PROMPT →
From the records below, transcribe only the lines running from the one with "body bytes |" through the one with "the constructor |". Keep both of those end lines.

RECORDS FOR THIS EXERCISE →

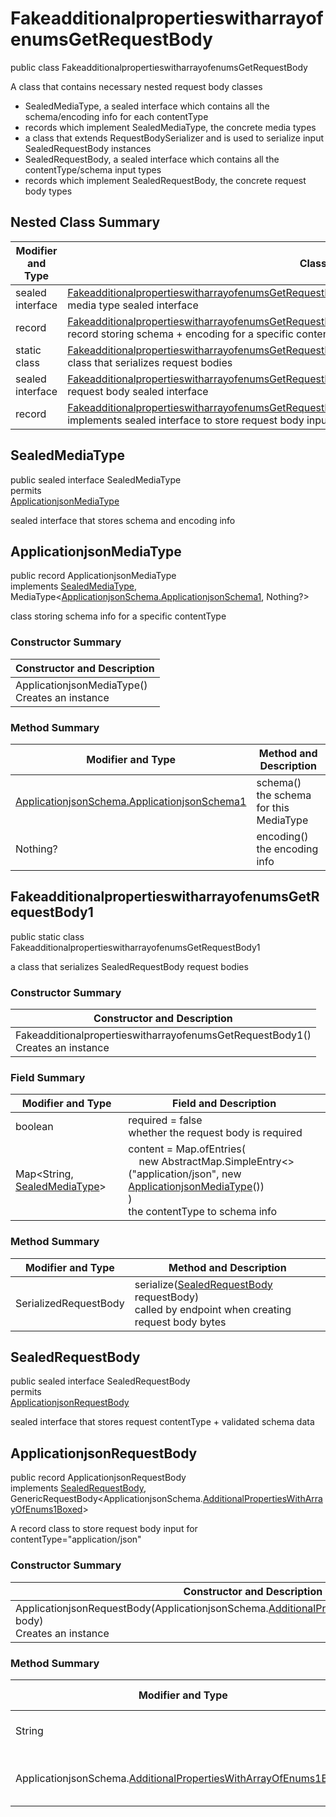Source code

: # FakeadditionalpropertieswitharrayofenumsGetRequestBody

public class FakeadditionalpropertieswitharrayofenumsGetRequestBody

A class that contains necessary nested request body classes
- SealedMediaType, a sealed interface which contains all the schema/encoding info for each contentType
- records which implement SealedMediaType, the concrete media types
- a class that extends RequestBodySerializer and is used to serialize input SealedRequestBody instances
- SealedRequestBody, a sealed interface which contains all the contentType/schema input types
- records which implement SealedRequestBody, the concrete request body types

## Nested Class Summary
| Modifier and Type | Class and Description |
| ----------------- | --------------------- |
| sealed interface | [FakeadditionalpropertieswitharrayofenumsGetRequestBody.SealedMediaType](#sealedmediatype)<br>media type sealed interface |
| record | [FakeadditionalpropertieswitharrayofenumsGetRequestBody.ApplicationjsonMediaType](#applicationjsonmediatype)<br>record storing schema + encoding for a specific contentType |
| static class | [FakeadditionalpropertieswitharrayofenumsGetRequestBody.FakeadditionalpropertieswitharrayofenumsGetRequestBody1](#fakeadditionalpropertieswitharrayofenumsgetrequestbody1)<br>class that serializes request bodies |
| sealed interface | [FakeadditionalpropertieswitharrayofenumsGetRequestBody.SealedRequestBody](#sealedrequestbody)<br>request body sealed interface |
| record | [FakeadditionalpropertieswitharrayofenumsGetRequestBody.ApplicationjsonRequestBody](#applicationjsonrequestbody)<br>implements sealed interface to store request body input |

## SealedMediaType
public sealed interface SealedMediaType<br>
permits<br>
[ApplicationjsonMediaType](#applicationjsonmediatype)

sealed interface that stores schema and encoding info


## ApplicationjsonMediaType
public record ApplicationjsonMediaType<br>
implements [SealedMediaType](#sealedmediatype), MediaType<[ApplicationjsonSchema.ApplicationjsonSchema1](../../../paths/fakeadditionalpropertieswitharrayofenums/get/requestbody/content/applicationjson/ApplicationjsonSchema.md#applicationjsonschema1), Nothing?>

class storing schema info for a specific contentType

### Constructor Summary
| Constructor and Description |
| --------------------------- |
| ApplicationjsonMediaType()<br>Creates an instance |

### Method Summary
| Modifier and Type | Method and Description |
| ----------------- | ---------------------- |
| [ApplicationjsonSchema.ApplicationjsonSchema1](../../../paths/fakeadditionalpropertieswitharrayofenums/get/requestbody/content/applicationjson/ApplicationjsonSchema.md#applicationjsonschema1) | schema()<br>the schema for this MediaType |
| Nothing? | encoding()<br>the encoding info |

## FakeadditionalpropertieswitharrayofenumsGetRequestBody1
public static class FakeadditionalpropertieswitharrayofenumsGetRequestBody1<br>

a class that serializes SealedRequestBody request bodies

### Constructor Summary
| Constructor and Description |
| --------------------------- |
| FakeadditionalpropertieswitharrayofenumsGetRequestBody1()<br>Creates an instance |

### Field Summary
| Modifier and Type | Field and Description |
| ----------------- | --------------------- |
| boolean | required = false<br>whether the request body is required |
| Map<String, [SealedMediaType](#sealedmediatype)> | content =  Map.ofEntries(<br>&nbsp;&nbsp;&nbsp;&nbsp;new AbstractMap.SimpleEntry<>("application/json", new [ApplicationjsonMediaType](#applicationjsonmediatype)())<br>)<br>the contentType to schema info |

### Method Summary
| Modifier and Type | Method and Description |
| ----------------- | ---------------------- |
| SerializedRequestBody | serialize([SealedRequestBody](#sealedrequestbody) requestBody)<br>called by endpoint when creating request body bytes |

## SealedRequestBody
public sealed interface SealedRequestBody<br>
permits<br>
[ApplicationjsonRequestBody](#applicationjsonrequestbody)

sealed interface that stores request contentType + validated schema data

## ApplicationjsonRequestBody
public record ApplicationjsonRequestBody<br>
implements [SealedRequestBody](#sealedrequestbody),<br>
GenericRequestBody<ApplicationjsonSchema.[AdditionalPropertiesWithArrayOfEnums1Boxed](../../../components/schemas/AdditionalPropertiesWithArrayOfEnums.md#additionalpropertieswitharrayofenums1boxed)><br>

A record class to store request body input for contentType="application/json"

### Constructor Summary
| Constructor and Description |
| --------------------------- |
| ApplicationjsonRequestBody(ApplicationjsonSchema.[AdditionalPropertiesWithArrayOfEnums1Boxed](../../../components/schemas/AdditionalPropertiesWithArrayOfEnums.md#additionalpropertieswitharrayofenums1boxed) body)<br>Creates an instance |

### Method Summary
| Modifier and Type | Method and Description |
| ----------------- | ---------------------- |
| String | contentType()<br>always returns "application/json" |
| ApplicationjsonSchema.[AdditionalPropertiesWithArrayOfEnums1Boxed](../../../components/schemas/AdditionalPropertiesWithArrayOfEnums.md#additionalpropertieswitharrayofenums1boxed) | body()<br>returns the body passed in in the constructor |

--

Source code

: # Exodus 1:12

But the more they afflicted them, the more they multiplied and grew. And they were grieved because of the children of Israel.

EXERCISE RESULT →
| SerializedRequestBody | serialize([SealedRequestBody](#sealedrequestbody) requestBody)<br>called by endpoint when creating request body bytes |

## SealedRequestBody
public sealed interface SealedRequestBody<br>
permits<br>
[ApplicationjsonRequestBody](#applicationjsonrequestbody)

sealed interface that stores request contentType + validated schema data

## ApplicationjsonRequestBody
public record ApplicationjsonRequestBody<br>
implements [SealedRequestBody](#sealedrequestbody),<br>
GenericRequestBody<ApplicationjsonSchema.[AdditionalPropertiesWithArrayOfEnums1Boxed](../../../components/schemas/AdditionalPropertiesWithArrayOfEnums.md#additionalpropertieswitharrayofenums1boxed)><br>

A record class to store request body input for contentType="application/json"

### Constructor Summary
| Constructor and Description |
| --------------------------- |
| ApplicationjsonRequestBody(ApplicationjsonSchema.[AdditionalPropertiesWithArrayOfEnums1Boxed](../../../components/schemas/AdditionalPropertiesWithArrayOfEnums.md#additionalpropertieswitharrayofenums1boxed) body)<br>Creates an instance |

### Method Summary
| Modifier and Type | Method and Description |
| ----------------- | ---------------------- |
| String | contentType()<br>always returns "application/json" |
| ApplicationjsonSchema.[AdditionalPropertiesWithArrayOfEnums1Boxed](../../../components/schemas/AdditionalPropertiesWithArrayOfEnums.md#additionalpropertieswitharrayofenums1boxed) | body()<br>returns the body passed in in the constructor |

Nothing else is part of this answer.